[Saved data entries]

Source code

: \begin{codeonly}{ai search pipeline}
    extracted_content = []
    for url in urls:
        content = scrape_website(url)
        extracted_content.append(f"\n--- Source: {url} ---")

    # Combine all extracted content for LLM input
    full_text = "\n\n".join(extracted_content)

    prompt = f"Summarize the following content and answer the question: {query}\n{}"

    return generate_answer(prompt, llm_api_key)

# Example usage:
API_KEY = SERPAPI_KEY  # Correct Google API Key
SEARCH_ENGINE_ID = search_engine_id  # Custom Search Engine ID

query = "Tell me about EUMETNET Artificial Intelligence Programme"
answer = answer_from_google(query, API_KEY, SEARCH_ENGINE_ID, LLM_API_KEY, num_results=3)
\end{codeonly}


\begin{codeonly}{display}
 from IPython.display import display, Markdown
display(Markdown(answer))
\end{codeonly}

-- ABOUT THIS EXERCISE --
You are asked to reproduce word for word the line containing "the following content" and every subsequent line through the end of the entries.

-- PROBLEM SOLUTION --
    prompt = f"Summarize the following content and answer the question: {query}\n{}"

    return generate_answer(prompt, llm_api_key)

# Example usage:
API_KEY = SERPAPI_KEY  # Correct Google API Key
SEARCH_ENGINE_ID = search_engine_id  # Custom Search Engine ID

query = "Tell me about EUMETNET Artificial Intelligence Programme"
answer = answer_from_google(query, API_KEY, SEARCH_ENGINE_ID, LLM_API_KEY, num_results=3)
\end{codeonly}


\begin{codeonly}{display}
 from IPython.display import display, Markdown
display(Markdown(answer))
\end{codeonly}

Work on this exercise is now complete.